Sebenarnya Ray itu nggak jelek-jelek amat. Bahkan ia termasuk cowok yang ganteng. Tapi karena ia suka menyendiri dan tak banyak bicara, ia sering dijauhi. Pacar, sudah pasti ia tak punya. Aku tak pernah melihat dia bareng dengan cewek. Atau jangan-jangan dia gay? Hihihihi. Bodo ah.

Tak terasa hari itu heboh pokoknya. Setelah pulang sekolah aku pun jadi bulan-bulanan teman-temanku. Aku diikat dikursi pake selotip dan disiksa. Dilempari tepung, telor. Trus diguyur lumpur. Haduuuuhhh…ini tradisi macam gini siapa sih yang mulai. Bajuku kotor banget. Tapi asyik. Hari itu aku diberlakukan seperti ratu pokoknya. Tapi yang agak gila adalah…kenapa juga aku harus pulang dengan baju sekotor ini?? Huhuhuhu….tega ih mereka.
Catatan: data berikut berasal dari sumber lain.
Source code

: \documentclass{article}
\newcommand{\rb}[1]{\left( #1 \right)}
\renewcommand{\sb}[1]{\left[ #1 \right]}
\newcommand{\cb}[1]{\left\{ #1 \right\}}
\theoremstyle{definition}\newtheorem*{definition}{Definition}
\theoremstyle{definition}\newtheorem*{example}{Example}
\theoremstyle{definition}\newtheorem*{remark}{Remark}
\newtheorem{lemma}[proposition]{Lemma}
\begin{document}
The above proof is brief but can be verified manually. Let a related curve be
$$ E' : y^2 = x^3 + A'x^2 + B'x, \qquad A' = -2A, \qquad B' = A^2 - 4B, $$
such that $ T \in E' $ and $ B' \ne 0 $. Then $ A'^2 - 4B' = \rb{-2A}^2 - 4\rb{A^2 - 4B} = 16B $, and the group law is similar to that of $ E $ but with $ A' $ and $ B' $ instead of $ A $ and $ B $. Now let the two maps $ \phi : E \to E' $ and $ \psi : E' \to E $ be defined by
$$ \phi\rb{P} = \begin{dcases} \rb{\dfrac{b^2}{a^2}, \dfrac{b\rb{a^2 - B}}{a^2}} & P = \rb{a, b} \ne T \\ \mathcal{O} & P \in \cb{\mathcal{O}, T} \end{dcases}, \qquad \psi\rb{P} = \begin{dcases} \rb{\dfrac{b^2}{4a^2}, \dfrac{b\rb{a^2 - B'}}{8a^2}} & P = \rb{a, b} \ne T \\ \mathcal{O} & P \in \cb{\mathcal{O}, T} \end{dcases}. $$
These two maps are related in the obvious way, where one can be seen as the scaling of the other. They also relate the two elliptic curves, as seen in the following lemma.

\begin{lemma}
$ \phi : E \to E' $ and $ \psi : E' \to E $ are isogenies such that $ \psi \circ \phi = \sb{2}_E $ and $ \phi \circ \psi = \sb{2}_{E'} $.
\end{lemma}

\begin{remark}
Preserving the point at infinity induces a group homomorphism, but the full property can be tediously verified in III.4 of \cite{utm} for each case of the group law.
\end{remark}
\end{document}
Di saat aku selesai membersihkan diri di kran yang berada di dekat toilet, aku melihat Ray. Dia memberikanku handuk.

“Eh, Ray. Makasih,” kataku. Aku menerima handuk itu dan membersihkan rambut dan wajahku.

“Bajumu kotor banget, nih pake ini,” dia mengulurkan jaketnya.
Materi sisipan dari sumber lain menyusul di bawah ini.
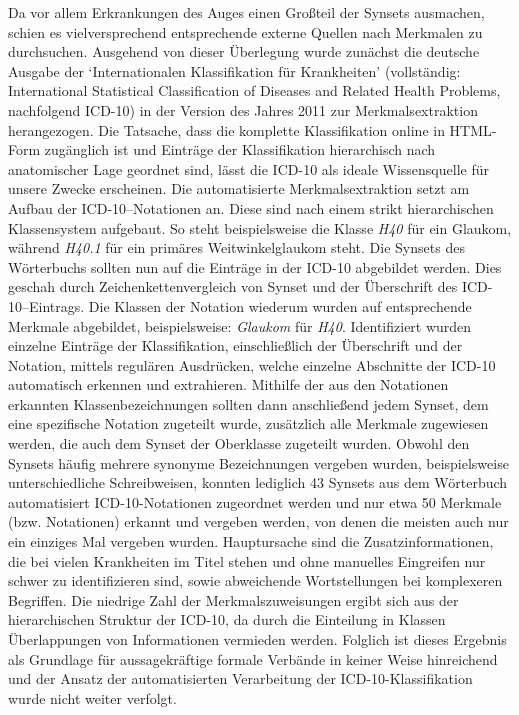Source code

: \documentclass[pagesize,DIV=calc,12pt,draft]{scrreprt}
\begin{document}
Da vor allem Erkrankungen des Auges einen Großteil der Synsets ausmachen, schien es vielversprechend entsprechende externe Quellen nach Merkmalen zu durchsuchen. 
Ausgehend von dieser Überlegung wurde zunächst die deutsche Ausgabe der `Internationalen Klassifikation für Krankheiten' (vollständig: International Statistical Classification of Diseases and Related Health Problems, nachfolgend ICD-10) in der Version des Jahres 2011 zur Merkmalsextraktion herangezogen. 
Die Tatsache, dass die komplette Klassifikation online in HTML-Form zugänglich ist und Einträge der Klassifikation hierarchisch nach anatomischer Lage geordnet sind, lässt die ICD-10 als ideale Wissensquelle für unsere Zwecke erscheinen. 
Die automatisierte Merkmalsextraktion setzt am Aufbau der ICD-10--Notationen an. 
Diese sind nach einem strikt hierarchischen Klassensystem aufgebaut. 
So steht beispielsweise die Klasse \emph{H40} für ein Glaukom, während \emph{H40.1} für ein primäres Weitwinkelglaukom steht. 
Die Synsets des Wörterbuchs sollten nun auf die Einträge in der ICD-10 abgebildet werden. 
Dies geschah durch Zeichenkettenvergleich von Synset und der Überschrift des ICD-10--Eintrags. 
Die Klassen der Notation wiederum wurden auf entsprechende Merkmale abgebildet, beispielsweise: \emph{Glaukom} für \emph{H40}. 
Identifiziert wurden einzelne Einträge der Klassifikation, einschließlich der Überschrift und der Notation, mittels regulären Ausdrücken, welche einzelne Abschnitte der ICD-10 automatisch erkennen und extrahieren. 
Mithilfe der aus den Notationen erkannten Klassenbezeichnungen sollten dann anschließend jedem Synset, dem eine spezifische Notation zugeteilt wurde, zusätzlich alle Merkmale zugewiesen werden, die auch dem Synset der Oberklasse zugeteilt wurden. 
Obwohl den Synsets häufig mehrere synonyme Bezeichnungen vergeben wurden, beispielsweise unterschiedliche Schreibweisen, konnten lediglich 43 Synsets aus dem Wörterbuch automatisiert ICD-10-Notationen zugeordnet werden und nur etwa 50 Merkmale (bzw. Notationen) erkannt und vergeben werden, von denen die meisten auch nur ein einziges Mal vergeben wurden.  
Hauptursache sind die Zusatzinformationen, die bei vielen Krankheiten im Titel stehen und ohne manuelles Eingreifen nur schwer zu identifizieren sind, sowie abweichende Wortstellungen bei komplexeren Begriffen. 
Die niedrige Zahl der Merkmalszuweisungen ergibt sich aus der hierarchischen Struktur der ICD-10, da durch die Einteilung in Klassen Überlappungen von Informationen vermieden werden. 
Folglich ist dieses Ergebnis als Grundlage für aussagekräftige formale Verbände in keiner Weise hinreichend und der Ansatz der automatisierten Verarbeitung der ICD-10-Klassifikation wurde nicht weiter verfolgt. 
\end{document}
“Nggak usah Ray, aku bisa minta tolong Andre,” kataku.

“Orangnya udah pergi. Nggak apa-apa aku nggak bakal ngusilin kamu seperti mereka koq,” katanya. Wah, jangan-jangan dia naksir lagi ama aku. Woi, aku udah punya pacar!

“Makasih,” sekali lagi aku bilang itu.

“Ayahmu seorang detektif terkenal bukan?” tanyanya.

“Iya, kenapa emangnya?” tanyaku.

“Aku ingin minta tolong. Ini menyangkut tentang diriku,” jawabnya.

“Kenapa?”

“Aku ingin tahu siapa orang tuaku sebenarnya,” jawabnya.

Singkat cerita aku dan Ray pulang bersama. Tentunya aku mencopot baju seragamku dan aku taruh di sebuah tas plastik. Dan aku memakai jaket pemberian Ray. Lagian, kemana juga itu si Andre koq nggak nolong pacarnya. Mana aku hubungi ponselnya, BBMnya nggak nyala dibales lagi. Awas ya nanti kalau ketemu. Mau kudamprat habis-habisan dia.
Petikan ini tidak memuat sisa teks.